Monday 22 October 2018

Premier League (FPL) Team of the Weak - GW Nine


Patricio (WOL 4.6) – Wolves have been in scintillating form recently; and off the back of conceding just one goal in their last five matches, promptly conceded double that in a few minutes to Watford. Patricio was unmoved for the first goal and beaten at the near post for the second. He’s had better days at the office.

Ream (FUL 4.3) – Halloween came early for Fulham who have now conceded 278 goals in the last few matches. Tim Ream was absolutely appalling against Cardiff. Like… words almost fail me appalling. If David Luiz once looked like he belonged on a PlayStation, Ream looked like he was on Kick Off 2 when the Amiga was the best games console on the planet. With only the slide button working. Being controlled by a 3 year old.

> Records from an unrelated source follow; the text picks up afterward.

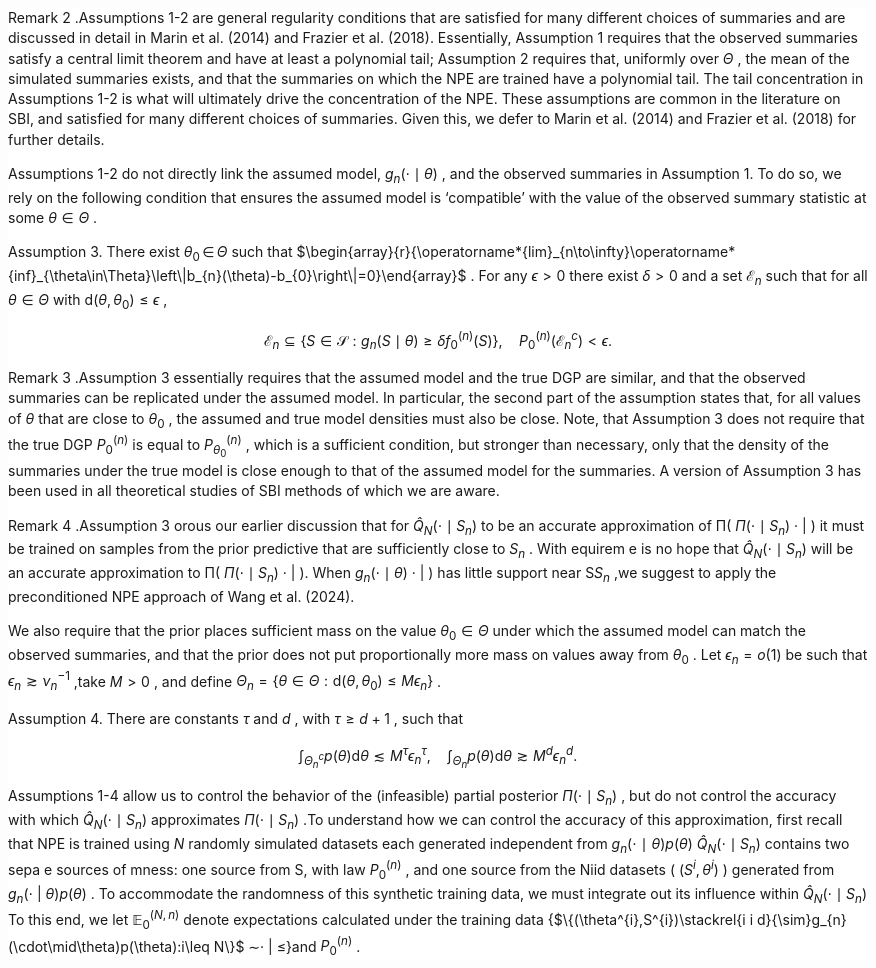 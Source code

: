 Remark 2 .Assumptions 1-2 are general regularity conditions that are satisfied for many different choices of summaries and are discussed in detail in Marin et al. (2014) and Frazier et al. (2018). Essentially, Assumption 1 requires that the observed summaries satisfy a central limit theorem and have at least a polynomial tail; Assumption 2 requires that, uniformly over $\Theta$ , the mean of the simulated summaries exists, and that the summaries on which the NPE are trained have a polynomial tail. The tail concentration in Assumptions 1-2 is what will ultimately drive the concentration of the NPE. These assumptions are common in the literature on SBI, and satisfied for many different choices of summaries. Given this, we defer to Marin et al. (2014) and Frazier et al. (2018) for further details.  

Assumptions 1-2 do not directly link the assumed model, $g_{n}(\cdot\mid\theta)$ , and the observed summaries in Assumption 1. To do so, we rely on the following condition that ensures the assumed model is ‘compatible’ with the value of the observed summary statistic at some $\theta\in\Theta$ .  

Assumption 3. There exist $\theta_{0}\,\in\,\Theta$ such that $\begin{array}{r}{\operatorname*{lim}_{n\to\infty}\operatorname*{inf}_{\theta\in\Theta}\left\|b_{n}(\theta)-b_{0}\right\|=0}\end{array}$ . For any $\epsilon>0$ there exist $\delta>0$ and a set ${\mathcal{E}}_{n}$ such that for all $\theta\in\Theta$ with $\mathrm{d}(\theta,\theta_{0})\leq\epsilon$ ,  

$$
\mathcal{E}_{n}\subseteq\{S\in\mathcal{S}:g_{n}(S\mid\theta)\geq\delta f_{0}^{(n)}(S)\},\quad P_{0}^{(n)}\left(\mathcal{E}_{n}^{c}\right)<\epsilon.
$$  

Remark 3 .Assumption 3 essentially requires that the assumed model and the true DGP are similar, and that the observed summaries can be replicated under the assumed model. In particular, the second part of the assumption states that, for all values of $\theta$ that are close to $\theta_{0}$ , the assumed and true model densities must also be close. Note, that Assumption 3 does not require that the true DGP $P_{0}^{(n)}$ is equal to $P_{\theta_{0}}^{(n)}$ , which is a sufficient condition, but stronger than necessary, only that the density of the summaries under the true model is close enough to that of the assumed model for the summaries. A version of Assumption 3 has been used in all theoretical studies of SBI methods of which we are aware.  

Remark 4 .Assumption 3 orous our earlier discussion that for $\widehat{Q}_{N}(\cdot\mid S_{n})$ to be an accurate approximation of Π( $\Pi(\cdot\mid S_{n})$ · | ) it must be trained on samples from the prior predictive that are sufficiently close to $S_{n}$ . With equirem e is no hope that $\widehat{Q}_{N}(\cdot\mid S_{n})$ will be an accurate approximation to Π( $\Pi(\cdot\mid S_{n})$ · | ). When $g_{n}(\cdot\mid\theta)$ · | ) has little support near S$S_{n}$ ,we suggest to apply the preconditioned NPE approach of Wang et al. (2024).  

We also require that the prior places sufficient mass on the value $\theta_{0}\in\Theta$ under which the assumed model can match the observed summaries, and that the prior does not put proportionally more mass on values away from $\theta_{0}$ . Let $\epsilon_{n}=o(1)$ be such that $\epsilon_{n}\gtrsim\nu_{n}^{-1}$ ,take $M>0$ , and define $\Theta_{n}=\{\theta\in\Theta:\mathrm{d}(\theta,\theta_{0})\leq M\epsilon_{n}\}$ .  

Assumption 4. There are constants $\tau$ and $d$ , with $\tau\geq d+1$ , such that  

$$
\int_{\Theta_{n}^{c}}p(\theta)\mathrm{d}\theta\lesssim M^{\tau}\epsilon_{n}^{\tau},\quad\int_{\Theta_{n}}p(\theta)\mathrm{d}\theta\gtrsim M^{d}\epsilon_{n}^{d}.
$$  

Assumptions 1-4 allow us to control the behavior of the (infeasible) partial posterior $\Pi(\cdot\mid S_{n})$ , but do not control the accuracy with which $\widehat{Q}_{N}(\cdot\mid S_{n})$ approximates $\Pi(\cdot\mid S_{n})$ .To understand how we can control the accuracy of this approximation, first recall that NPE is trained using $N$ randomly simulated datasets each generated independent from $g_{n}(\cdot\ \mid\ \theta)p(\theta)$ $\widehat{Q}_{N}(\cdot\mid S_{n})$ contains two sepa e sources of mness: one source from S, with law $P_{0}^{(n)}$ , and one source from the Niid datasets ( $(S^{i},\theta^{i})$ ) generated from $g_{n}(\cdot\ |\ \theta)p(\theta)$ . To accommodate the randomness of this synthetic training data, we must integrate out its influence within $\widehat{Q}_{N}(\cdot\mid S_{n})$ To this end, we let $\mathbb{E}_{0}^{(N,n)}$ denote expectations calculated under the training data {$\{(\theta^{i},S^{i})\stackrel{i i d}{\sim}g_{n}(\cdot\mid\theta)p(\theta):i\leq N\}$ ∼· | ≤}and $P_{0}^{(n)}$ .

Cardiff had scored 4 all season before this weekend, and doubled that against a side who don’t even know how to look up defending in the fucking dictionary let alone transfer it to a football pitch.

Smalling (MUN 5.8) – A defender who is better at finishing than he is at tackling – this was another hapless display by Smalling. He’s playing as if he’s been paid to prove that Mourinho was right to beg the board for a new centre back. The days of him and Jones being the centre back pairing for United and England have now eroded faster than the ozone layer.

Taylor (BUR 4.4) – Playing to make up for the penalty miss, this was a vintage display by Mahrez, his first of this ilk in a City shirt. Taylor could do little by the end but shake his hand and accept that he was torn apart by a better player. By the time the gloss was being applied to a dominant City performance, you just wanted to see him put out of his misery. The guy probably has a family for heaven’s sake. 

Van Aanholt (CRY 5.5) – It’s just not really happening for Palace or their once flying full back Van Aanholt – who seems to be “doing bits” more on social media than the actual pitch. Pinned back by Everton, the Dutchman only got into the final third three times all match – attempting no shots, no crosses, no through balls… nothing. His opposite number by comparison, Lucas Digne, put over 13 crosses and created three clear chances for the wasteful Everton front line to spurn. Palace are struggling and their plan of give it to Zaha… and hope… needs a serious rethink.

Richarlison (EVE 6.8) – There are many words that could sum up the performance of Richarlison as Everton’s “false” 9 on Sunday. One will probably do though. Wank.

It may work away from home on the counter, but in front of their own fans it’s safe to say that Silva should have a serious rethink before trying it again. The Brazilian is a natural winger and had simply no idea what to do with himself 30-40 yards out from goal in a central position. Lose the ball was the usual answer to this question. I don’t think I saw him run with his head up the entire match. The kid may have all the ability in the world, but yesterday he played with the football brain of that brat with the annoying dad who thinks he’s better than everyone else in an under 7’s match

Kenedy (NEW 4.9) & Ritchie (NEW 5.9) – Newcastle still haven’t won a game this season; and they didn’t particularly look like doing so against a Brighton team managed by the guy they once foolishly binned off to spunk a 50 year contract on Alan fucking Pardew. Kenedy was terrible on Saturday but Ritchie, the supposed chief creator of this ailing side, even worse. Ritchie has mustered just 6 attempts all season before the weekend, but somehow managed to fire off 6 in one match alone against Brighton. Sadly… they were all bollocks. He was about as threatening as Nigel Farage at a Gammon convention. You may look like you know what you’re doing… but you don’t… do you lads.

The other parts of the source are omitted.